Tuesday, August 28, 2012

Gambia confirm first executions in 27 years

President Jammeh pledged to have all death row inmates executed by mid-September. Photo | BBC |
The Government of The Gambia Monday confirmed it killed nine death row prisoners. It said they were killed by firing squad on Sunday August 26.

The government had earlier denied reports that the prisoners were executed on the night of August 23, four days after President Yahya Jammeh vowed “his government will execute all death sentences in the country by September.”

The inmates are among 47 death row prisoners waiting to be killed, amid international outcry for their lives to be spared.  

“The rule of law as regards the peace and stability and the protection of lives, property and liberty the release went on, will not be compromised for whatever reason and that all sentences as prescribed by law will be carried out to the letter including the death penalty,” Gambia’s Ministry of Interior said in an August 27 statement.

International response

“We are appalled that the Gambian authorities carried out the nine executions and urge them to ensure that no further executions take place,” said Amnesty International in response to the official confirmation of the killings. “The death penalty is always the ultimate denial of human rights and in these cases the government has compounded the inhumanity by giving little or no notice to either the prisoners or their families.” 

Amnesty demanded that “Gambian authorities must immediately return the prisoners’ bodies to their relatives, and declare an official moratorium on the death penalty.”

 “I strongly condemn the executions that took place last week in the Gambia, and call for a halt to further executions,” Mr.

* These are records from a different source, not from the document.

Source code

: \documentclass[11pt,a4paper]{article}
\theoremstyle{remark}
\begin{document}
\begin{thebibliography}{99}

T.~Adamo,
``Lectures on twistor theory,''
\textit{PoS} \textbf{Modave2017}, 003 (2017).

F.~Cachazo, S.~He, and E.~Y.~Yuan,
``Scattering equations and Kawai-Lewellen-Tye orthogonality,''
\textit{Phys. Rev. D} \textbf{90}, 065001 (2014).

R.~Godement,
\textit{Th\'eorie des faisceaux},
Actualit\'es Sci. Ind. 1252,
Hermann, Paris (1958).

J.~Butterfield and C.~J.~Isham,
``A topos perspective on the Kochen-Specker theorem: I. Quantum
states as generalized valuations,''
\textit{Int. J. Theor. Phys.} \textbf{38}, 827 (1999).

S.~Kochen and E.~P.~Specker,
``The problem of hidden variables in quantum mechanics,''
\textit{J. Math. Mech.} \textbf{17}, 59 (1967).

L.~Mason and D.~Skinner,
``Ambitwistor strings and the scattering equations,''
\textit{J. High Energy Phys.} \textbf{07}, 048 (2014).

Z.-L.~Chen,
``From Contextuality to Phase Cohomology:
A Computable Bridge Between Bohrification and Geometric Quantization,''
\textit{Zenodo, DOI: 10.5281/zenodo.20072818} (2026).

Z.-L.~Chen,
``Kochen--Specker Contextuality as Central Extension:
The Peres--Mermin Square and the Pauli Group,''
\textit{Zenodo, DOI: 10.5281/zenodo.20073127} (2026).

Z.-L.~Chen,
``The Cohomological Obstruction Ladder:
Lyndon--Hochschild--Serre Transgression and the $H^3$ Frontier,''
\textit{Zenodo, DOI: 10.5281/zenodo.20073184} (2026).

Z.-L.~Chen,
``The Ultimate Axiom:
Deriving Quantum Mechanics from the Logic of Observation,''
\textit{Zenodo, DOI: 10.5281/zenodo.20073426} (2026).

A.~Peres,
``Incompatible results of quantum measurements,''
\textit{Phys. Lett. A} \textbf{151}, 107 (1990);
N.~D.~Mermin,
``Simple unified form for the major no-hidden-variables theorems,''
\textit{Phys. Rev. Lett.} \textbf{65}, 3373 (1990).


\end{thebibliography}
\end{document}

Christof Heyns United Nations Special Rapporteur on extrajudicial, summary or arbitrary executions said. “This stream of executions is a major step backwards for the country, and for the protection of the right to life in the world as a whole.”

Markus Löning, the Germany’s Federal Government Commissioner for Human Rights Policy, said: “I am appalled at reports that nine people were executed in the Gambia at the weekend. Immediately after the President’s announcement that all prisoners sentenced to death would be executed, I intervened vis à vis the Embassy of the Gambia. I requested that no executions be carried out and made clear that Germany is strongly opposed to the death penalty.”

 “I strongly condemn the executions which have reportedly taken place on Thursday 23 August 2012, following President Jammeh’s stated intention to carry out all death penalties before mid September,” the High Representative of the European Union for Foreign Affairs and Security Policy, Catherine Ashton said.I demand the immediate halt of the executions.”

"The decision of the Gambian President Yahya Jammeh to execute nine prisoners after more than a quarter of a century without execution would be a giant leap backwards," Paule Rigaud, Amnesty International's deputy director for the Africa region said.

Crimes & victims

The Interior Ministry presided by Mr. Ousman Sonko said the nine: Dawda Bojang, Malang Sonko, Ex-Lieutenant Lamin Jarjou, Ex-Sgt. alias Ex Lt. Alieu Bah, Ex Sgt. Lamin F Jammeh, Tabara Samba, Buya Yarbo, Lamin BS Darboe and Gebe Bah  were executed for crimes such as murder and treason which carries the death penalty.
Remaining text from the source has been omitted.